- **TASK DIRECTIONS**
Of all the entries below, only the lines from the one with "బ్రిటిష్ వలసరాజ్యాలలో బానిసత్వాన్ని" up to and including the one with "దీనిని రిపబ్లికన్, డెమొక్రటిక్" are to be duplicated exactly.

- **EXERCISE DATA**
--

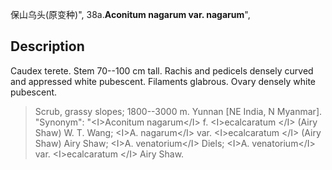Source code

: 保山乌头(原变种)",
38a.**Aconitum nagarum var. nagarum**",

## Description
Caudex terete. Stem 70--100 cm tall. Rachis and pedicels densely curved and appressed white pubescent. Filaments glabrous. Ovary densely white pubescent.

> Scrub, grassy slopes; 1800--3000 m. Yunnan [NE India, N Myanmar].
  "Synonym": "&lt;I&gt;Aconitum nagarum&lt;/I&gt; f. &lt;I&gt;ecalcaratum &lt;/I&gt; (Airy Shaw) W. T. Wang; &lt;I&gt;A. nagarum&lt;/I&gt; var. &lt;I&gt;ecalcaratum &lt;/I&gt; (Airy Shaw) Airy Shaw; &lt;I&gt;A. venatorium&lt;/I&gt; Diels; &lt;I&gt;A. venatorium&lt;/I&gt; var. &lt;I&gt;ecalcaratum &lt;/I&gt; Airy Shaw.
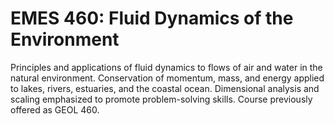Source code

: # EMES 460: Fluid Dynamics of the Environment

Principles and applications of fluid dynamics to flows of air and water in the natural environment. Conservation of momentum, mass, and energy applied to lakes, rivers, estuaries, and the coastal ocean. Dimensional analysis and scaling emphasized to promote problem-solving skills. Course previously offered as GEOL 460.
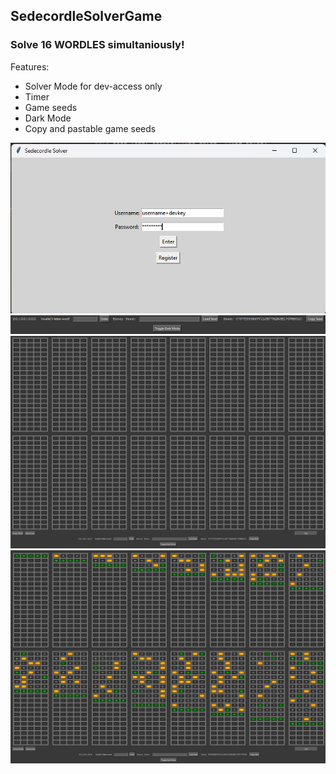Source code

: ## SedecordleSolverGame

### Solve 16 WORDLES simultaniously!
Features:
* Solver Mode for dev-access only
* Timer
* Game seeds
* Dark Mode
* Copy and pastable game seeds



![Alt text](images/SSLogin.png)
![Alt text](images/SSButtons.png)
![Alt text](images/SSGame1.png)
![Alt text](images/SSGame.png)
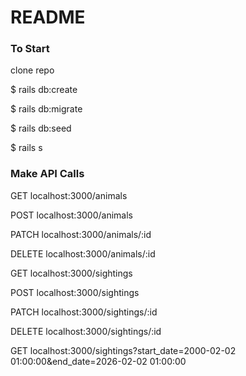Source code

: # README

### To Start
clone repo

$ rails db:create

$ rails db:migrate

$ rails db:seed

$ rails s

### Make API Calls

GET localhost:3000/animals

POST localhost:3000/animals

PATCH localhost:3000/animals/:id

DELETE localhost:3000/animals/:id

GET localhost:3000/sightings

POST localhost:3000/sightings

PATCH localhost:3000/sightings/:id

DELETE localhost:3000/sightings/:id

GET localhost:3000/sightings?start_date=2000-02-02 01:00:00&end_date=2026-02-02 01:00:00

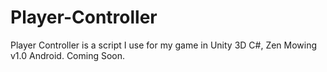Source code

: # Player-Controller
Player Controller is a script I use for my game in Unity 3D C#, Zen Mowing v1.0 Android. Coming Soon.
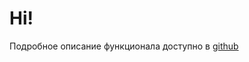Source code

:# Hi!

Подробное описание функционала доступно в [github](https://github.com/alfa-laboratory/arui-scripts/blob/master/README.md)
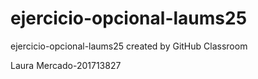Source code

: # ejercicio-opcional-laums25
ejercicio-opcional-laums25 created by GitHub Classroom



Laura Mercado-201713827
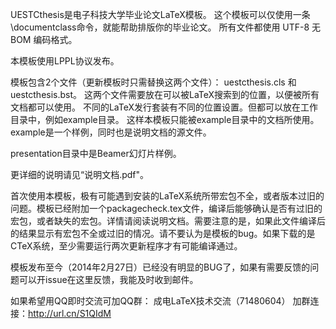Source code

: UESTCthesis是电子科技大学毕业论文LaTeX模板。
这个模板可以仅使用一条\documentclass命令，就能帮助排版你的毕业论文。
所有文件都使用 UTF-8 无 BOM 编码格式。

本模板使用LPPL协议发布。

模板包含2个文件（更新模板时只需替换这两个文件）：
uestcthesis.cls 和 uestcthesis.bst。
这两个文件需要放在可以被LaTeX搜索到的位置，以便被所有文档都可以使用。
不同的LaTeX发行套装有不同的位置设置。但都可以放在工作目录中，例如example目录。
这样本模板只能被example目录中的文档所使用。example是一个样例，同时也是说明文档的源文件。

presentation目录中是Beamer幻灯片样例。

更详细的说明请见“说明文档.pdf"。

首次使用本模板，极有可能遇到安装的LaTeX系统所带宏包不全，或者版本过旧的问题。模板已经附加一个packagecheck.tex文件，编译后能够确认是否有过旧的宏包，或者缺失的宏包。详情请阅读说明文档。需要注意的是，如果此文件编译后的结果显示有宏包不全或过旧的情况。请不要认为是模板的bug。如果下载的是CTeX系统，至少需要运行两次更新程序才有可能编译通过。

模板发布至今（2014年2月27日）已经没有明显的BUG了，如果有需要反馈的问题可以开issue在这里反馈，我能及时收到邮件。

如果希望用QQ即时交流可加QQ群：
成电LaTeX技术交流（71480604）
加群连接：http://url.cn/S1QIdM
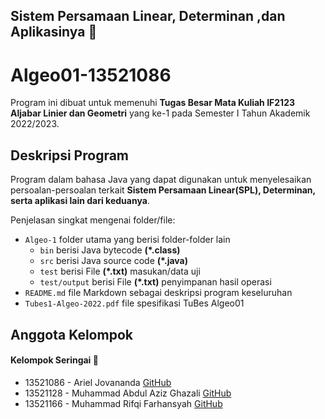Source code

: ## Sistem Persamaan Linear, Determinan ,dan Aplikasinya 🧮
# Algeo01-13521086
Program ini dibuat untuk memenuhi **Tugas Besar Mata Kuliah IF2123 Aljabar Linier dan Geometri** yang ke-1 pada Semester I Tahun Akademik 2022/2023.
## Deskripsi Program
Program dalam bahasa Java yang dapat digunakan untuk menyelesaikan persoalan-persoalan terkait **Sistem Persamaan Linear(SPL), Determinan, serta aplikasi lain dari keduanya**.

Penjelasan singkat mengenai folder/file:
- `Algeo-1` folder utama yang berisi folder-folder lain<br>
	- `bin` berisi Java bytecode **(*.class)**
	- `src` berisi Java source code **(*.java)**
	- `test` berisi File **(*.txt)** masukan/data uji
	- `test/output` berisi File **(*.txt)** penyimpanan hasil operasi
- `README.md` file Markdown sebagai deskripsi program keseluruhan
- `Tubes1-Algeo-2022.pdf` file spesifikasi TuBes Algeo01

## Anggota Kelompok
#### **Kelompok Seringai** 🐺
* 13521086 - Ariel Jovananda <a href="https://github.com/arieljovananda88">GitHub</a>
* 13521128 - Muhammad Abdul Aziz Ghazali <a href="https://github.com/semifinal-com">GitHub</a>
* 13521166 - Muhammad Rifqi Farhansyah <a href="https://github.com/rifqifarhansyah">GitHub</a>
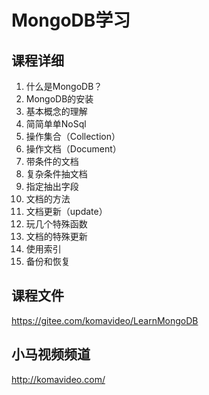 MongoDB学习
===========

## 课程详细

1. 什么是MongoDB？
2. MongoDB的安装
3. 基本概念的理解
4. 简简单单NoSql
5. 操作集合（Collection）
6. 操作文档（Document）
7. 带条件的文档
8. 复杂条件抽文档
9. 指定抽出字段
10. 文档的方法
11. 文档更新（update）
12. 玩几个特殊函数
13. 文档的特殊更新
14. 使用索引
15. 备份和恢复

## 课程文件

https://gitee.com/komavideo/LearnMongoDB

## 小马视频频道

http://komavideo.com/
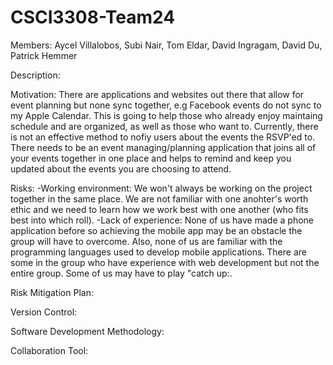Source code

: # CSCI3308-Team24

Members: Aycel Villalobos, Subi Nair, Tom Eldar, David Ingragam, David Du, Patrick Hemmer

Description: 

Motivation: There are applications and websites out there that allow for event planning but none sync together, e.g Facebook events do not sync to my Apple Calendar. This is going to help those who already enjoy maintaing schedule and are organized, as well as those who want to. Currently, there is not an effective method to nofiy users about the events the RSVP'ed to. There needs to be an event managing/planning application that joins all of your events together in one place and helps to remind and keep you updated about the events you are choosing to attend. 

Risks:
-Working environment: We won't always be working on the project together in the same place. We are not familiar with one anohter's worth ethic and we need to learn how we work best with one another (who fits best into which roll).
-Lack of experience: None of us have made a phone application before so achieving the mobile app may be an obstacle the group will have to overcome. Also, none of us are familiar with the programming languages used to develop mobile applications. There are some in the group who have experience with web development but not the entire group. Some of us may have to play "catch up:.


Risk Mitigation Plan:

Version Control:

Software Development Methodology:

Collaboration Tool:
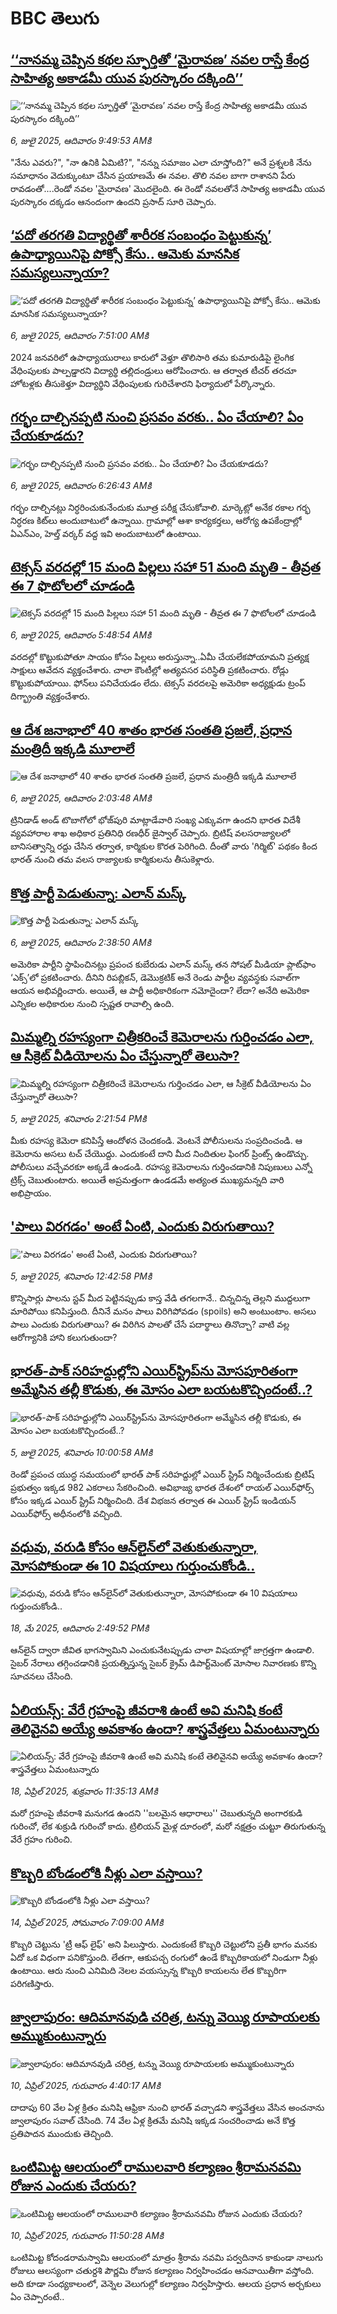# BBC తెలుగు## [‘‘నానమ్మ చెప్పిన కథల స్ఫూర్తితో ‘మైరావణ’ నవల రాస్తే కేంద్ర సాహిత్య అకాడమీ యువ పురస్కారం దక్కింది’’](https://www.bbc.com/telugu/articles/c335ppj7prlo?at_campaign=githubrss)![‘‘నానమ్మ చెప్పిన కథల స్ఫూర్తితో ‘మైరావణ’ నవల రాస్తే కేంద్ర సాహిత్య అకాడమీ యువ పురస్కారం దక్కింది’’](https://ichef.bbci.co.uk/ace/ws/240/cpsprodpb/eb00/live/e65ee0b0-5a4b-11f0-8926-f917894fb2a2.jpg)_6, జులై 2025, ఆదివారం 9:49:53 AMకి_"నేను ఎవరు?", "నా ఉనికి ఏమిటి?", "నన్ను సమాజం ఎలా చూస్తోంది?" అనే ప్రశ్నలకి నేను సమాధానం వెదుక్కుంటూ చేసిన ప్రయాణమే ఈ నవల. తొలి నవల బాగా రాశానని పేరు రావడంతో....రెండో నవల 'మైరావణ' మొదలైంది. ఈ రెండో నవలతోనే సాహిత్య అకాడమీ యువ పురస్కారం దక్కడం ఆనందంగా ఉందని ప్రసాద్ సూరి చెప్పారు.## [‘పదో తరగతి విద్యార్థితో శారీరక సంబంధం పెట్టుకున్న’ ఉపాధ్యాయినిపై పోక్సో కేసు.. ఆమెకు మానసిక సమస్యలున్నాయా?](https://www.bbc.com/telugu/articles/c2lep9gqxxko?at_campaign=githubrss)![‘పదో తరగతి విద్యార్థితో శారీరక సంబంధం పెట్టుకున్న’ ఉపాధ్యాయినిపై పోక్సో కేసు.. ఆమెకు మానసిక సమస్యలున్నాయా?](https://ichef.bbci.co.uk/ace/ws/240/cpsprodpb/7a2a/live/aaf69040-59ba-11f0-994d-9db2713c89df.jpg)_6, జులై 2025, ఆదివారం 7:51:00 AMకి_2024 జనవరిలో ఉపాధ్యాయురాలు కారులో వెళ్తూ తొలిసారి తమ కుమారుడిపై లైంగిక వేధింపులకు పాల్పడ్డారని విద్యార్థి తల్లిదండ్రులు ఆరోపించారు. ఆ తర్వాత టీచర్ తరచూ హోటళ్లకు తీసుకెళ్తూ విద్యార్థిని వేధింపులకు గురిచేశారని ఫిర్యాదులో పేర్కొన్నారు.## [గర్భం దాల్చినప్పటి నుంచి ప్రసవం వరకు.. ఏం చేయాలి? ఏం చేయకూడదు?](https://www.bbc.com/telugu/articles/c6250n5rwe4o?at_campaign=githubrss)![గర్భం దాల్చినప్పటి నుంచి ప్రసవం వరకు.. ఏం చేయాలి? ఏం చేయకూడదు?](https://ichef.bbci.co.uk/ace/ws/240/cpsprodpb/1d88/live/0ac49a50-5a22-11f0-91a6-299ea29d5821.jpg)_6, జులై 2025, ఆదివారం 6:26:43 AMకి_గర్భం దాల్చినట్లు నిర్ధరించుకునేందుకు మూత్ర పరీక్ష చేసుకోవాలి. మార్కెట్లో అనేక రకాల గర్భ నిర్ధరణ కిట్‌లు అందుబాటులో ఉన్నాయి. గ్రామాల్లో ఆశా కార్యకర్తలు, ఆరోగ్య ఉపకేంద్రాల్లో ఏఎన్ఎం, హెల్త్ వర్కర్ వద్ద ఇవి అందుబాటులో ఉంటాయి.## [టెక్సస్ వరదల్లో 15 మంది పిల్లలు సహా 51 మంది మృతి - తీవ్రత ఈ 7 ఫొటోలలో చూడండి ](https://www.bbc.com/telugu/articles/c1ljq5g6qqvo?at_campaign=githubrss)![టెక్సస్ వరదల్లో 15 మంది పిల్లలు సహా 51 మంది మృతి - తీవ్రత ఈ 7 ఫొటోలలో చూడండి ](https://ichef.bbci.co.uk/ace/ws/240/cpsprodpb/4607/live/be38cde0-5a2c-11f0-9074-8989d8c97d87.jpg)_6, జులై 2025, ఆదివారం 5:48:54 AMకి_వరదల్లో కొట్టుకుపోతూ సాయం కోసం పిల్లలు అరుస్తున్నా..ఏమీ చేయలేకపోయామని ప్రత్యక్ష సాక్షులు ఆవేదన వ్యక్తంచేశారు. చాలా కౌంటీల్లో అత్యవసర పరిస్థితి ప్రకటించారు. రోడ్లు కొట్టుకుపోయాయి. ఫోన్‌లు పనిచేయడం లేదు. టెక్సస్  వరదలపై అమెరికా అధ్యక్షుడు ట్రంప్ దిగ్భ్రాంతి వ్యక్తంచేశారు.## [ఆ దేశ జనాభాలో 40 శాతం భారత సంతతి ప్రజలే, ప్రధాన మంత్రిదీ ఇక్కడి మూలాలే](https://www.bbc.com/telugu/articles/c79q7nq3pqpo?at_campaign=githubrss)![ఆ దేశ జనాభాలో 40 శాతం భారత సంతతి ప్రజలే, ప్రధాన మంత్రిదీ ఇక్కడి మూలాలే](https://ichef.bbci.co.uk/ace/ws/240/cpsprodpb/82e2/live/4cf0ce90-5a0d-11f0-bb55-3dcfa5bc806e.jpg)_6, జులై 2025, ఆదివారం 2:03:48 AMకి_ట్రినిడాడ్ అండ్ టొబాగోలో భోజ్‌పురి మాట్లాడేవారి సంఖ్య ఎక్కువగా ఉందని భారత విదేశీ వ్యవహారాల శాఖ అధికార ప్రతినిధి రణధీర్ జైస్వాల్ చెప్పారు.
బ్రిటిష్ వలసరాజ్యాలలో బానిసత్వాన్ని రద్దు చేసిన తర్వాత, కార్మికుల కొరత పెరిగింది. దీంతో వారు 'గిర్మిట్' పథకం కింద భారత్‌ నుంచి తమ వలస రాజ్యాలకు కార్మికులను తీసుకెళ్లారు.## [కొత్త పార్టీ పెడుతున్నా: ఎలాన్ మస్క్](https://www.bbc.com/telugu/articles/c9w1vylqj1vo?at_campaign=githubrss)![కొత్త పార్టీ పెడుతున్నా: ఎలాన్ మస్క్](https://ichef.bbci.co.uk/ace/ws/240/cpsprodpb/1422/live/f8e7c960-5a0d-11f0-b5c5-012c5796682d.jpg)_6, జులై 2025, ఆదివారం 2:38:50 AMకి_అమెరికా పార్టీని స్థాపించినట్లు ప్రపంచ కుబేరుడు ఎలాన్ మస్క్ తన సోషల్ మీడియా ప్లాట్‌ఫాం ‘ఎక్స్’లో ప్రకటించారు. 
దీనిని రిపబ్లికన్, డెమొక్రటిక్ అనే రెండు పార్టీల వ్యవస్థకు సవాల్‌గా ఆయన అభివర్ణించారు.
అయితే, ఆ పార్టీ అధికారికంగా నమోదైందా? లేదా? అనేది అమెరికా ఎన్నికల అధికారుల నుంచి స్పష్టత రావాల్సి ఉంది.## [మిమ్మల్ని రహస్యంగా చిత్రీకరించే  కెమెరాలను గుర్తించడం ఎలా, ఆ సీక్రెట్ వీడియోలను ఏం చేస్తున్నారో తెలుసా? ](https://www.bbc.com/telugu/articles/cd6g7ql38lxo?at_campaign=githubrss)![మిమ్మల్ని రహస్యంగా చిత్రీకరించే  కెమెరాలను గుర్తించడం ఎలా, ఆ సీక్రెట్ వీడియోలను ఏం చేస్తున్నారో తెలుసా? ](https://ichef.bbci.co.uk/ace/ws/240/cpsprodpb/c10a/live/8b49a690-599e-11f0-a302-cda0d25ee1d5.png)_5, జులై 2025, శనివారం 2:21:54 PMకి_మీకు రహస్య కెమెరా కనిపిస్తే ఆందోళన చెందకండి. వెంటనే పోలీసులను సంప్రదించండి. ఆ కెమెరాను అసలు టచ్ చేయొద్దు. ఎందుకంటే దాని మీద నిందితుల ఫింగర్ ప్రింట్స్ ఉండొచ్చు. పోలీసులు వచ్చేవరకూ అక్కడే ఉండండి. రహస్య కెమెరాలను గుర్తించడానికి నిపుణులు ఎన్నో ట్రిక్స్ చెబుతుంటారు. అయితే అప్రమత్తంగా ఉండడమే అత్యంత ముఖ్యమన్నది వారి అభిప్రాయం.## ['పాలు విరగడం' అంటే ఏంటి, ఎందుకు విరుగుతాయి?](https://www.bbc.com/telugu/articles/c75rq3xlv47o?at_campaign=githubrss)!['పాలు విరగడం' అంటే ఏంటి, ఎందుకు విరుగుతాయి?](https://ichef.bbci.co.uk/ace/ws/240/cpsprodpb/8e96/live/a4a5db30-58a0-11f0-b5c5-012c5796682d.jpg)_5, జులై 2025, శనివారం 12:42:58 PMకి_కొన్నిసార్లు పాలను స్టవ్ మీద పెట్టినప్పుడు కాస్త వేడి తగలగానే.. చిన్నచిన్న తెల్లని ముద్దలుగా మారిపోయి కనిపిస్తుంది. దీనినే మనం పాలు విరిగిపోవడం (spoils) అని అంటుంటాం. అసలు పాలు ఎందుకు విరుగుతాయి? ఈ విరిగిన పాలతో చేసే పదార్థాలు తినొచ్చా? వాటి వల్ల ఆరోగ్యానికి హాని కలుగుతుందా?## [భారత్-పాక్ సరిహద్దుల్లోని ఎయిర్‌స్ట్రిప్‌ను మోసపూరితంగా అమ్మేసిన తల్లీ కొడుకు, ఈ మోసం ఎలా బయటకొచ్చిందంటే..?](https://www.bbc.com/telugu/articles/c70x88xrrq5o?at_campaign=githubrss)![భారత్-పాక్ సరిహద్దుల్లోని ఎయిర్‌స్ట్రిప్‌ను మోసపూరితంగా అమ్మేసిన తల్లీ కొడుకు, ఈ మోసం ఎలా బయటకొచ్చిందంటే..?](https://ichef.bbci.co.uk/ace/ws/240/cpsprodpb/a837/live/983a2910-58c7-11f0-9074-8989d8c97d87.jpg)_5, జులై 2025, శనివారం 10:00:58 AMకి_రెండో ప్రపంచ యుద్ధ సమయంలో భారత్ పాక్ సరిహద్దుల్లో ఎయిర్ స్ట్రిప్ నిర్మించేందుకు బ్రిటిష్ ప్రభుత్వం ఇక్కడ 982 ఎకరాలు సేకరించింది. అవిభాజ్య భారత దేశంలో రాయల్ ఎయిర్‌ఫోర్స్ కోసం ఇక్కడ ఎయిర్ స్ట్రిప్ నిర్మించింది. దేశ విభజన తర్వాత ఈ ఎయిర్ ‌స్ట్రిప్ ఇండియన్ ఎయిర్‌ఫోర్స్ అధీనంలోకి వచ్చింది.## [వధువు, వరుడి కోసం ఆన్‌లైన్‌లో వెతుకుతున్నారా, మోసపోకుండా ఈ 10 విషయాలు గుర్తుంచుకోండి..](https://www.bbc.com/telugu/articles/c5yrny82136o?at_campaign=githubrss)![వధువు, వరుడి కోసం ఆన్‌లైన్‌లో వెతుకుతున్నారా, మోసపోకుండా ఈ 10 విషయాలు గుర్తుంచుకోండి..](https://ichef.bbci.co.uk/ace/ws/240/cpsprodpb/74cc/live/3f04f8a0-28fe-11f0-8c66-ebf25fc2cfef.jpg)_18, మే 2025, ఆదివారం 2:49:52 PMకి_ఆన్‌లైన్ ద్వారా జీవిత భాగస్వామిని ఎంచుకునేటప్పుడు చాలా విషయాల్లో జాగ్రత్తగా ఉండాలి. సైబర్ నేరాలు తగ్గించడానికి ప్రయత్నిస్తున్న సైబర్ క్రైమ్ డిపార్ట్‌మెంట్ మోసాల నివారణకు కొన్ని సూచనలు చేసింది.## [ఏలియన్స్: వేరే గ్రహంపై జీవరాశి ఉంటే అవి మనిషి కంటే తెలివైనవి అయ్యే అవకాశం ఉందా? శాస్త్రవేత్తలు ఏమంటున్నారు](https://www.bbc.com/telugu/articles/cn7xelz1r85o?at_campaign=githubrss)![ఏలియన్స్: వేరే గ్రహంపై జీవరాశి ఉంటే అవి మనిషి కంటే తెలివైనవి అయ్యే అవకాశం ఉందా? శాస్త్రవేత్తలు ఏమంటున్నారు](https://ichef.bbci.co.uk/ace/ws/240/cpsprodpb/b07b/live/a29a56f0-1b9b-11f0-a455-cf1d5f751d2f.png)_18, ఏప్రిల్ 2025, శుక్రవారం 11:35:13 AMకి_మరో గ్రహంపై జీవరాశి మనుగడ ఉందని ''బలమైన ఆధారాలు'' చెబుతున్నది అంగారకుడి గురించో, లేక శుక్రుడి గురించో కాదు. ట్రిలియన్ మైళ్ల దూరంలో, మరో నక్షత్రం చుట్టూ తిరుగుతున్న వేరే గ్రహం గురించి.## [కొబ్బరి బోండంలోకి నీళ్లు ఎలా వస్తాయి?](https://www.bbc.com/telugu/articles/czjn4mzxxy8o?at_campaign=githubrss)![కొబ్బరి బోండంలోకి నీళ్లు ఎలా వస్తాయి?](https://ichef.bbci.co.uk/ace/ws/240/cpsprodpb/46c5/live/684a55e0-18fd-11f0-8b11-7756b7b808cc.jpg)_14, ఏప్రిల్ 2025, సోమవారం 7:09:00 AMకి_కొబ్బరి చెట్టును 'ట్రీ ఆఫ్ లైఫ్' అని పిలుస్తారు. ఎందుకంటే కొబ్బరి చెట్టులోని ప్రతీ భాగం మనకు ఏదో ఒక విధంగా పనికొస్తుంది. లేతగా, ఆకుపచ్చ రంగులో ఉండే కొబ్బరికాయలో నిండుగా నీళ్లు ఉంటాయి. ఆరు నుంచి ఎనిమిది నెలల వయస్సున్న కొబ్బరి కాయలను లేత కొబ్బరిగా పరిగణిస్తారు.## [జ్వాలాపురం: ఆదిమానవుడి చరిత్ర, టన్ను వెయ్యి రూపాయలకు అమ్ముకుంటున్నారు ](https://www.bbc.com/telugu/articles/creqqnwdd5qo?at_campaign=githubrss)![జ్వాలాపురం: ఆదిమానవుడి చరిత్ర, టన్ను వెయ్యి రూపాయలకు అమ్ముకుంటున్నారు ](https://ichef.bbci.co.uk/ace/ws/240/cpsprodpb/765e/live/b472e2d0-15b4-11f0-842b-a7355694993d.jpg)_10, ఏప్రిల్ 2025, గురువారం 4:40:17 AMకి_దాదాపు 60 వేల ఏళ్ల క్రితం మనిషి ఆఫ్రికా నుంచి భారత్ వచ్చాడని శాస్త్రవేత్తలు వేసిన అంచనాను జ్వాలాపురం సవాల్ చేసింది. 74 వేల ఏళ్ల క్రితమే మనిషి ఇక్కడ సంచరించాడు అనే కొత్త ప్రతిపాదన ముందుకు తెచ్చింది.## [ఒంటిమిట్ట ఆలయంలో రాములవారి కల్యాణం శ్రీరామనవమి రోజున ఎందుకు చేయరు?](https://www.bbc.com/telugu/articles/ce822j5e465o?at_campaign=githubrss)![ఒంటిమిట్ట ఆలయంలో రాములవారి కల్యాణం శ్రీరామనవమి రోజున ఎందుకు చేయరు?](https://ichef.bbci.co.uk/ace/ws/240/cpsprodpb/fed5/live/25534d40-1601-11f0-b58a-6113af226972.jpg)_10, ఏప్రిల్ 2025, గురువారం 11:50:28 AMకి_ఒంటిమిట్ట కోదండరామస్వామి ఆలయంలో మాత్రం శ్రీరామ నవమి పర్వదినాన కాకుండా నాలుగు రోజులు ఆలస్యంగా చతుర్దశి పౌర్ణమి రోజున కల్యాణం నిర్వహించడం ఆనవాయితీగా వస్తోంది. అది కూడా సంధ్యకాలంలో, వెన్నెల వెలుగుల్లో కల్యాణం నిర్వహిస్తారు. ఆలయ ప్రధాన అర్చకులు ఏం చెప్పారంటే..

--

- **THE COMPLETED TASK**
బ్రిటిష్ వలసరాజ్యాలలో బానిసత్వాన్ని రద్దు చేసిన తర్వాత, కార్మికుల కొరత పెరిగింది. దీంతో వారు 'గిర్మిట్' పథకం కింద భారత్‌ నుంచి తమ వలస రాజ్యాలకు కార్మికులను తీసుకెళ్లారు.## [కొత్త పార్టీ పెడుతున్నా: ఎలాన్ మస్క్](https://www.bbc.com/telugu/articles/c9w1vylqj1vo?at_campaign=githubrss)![కొత్త పార్టీ పెడుతున్నా: ఎలాన్ మస్క్](https://ichef.bbci.co.uk/ace/ws/240/cpsprodpb/1422/live/f8e7c960-5a0d-11f0-b5c5-012c5796682d.jpg)_6, జులై 2025, ఆదివారం 2:38:50 AMకి_అమెరికా పార్టీని స్థాపించినట్లు ప్రపంచ కుబేరుడు ఎలాన్ మస్క్ తన సోషల్ మీడియా ప్లాట్‌ఫాం ‘ఎక్స్’లో ప్రకటించారు. 
దీనిని రిపబ్లికన్, డెమొక్రటిక్ అనే రెండు పార్టీల వ్యవస్థకు సవాల్‌గా ఆయన అభివర్ణించారు.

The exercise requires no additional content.